What to produce
Using the data below, restate exactly every line from the one with "Add payment acquirer as Payzen in Odoo" up to and including the one with "5. Defn of Bilaterial Filter". No picture belongs in it.

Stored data
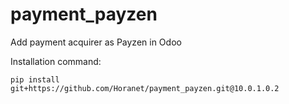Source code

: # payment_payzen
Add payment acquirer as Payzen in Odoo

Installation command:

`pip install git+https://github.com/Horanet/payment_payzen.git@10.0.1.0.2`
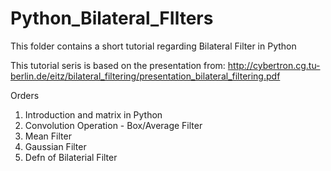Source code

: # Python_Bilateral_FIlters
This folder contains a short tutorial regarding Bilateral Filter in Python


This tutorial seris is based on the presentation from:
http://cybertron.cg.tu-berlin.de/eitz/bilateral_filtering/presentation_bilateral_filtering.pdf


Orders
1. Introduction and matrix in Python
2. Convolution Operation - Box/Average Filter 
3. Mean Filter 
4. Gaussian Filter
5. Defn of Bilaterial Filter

* * *

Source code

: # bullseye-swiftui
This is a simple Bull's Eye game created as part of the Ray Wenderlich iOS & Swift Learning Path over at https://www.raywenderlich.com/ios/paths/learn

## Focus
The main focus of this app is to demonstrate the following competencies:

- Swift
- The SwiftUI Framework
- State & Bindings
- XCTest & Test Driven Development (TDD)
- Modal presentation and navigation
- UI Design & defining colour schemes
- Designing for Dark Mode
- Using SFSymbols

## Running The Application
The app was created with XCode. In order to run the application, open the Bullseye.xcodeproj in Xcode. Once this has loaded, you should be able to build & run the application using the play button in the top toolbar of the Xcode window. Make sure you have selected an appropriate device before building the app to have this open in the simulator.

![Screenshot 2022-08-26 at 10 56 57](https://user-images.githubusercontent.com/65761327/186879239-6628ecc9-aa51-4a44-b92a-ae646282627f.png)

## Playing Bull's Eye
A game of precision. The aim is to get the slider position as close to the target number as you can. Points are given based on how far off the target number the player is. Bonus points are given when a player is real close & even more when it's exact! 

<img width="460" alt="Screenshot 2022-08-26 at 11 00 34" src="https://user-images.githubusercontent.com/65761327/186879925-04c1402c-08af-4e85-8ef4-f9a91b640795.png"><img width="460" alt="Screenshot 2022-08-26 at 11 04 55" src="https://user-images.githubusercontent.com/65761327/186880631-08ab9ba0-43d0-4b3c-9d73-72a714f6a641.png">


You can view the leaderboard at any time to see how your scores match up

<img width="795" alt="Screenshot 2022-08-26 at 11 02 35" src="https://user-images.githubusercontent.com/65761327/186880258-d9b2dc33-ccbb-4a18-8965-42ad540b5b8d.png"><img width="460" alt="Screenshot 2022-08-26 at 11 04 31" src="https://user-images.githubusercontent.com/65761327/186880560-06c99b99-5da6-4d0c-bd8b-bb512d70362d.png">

Exercise result
Add payment acquirer as Payzen in Odoo

Installation command:

`pip install git+https://github.com/Horanet/payment_payzen.git@10.0.1.0.2`
Source code

: # Python_Bilateral_FIlters
This folder contains a short tutorial regarding Bilateral Filter in Python


This tutorial seris is based on the presentation from:
http://cybertron.cg.tu-berlin.de/eitz/bilateral_filtering/presentation_bilateral_filtering.pdf


Orders
1. Introduction and matrix in Python
2. Convolution Operation - Box/Average Filter 
3. Mean Filter 
4. Gaussian Filter
5. Defn of Bilaterial Filter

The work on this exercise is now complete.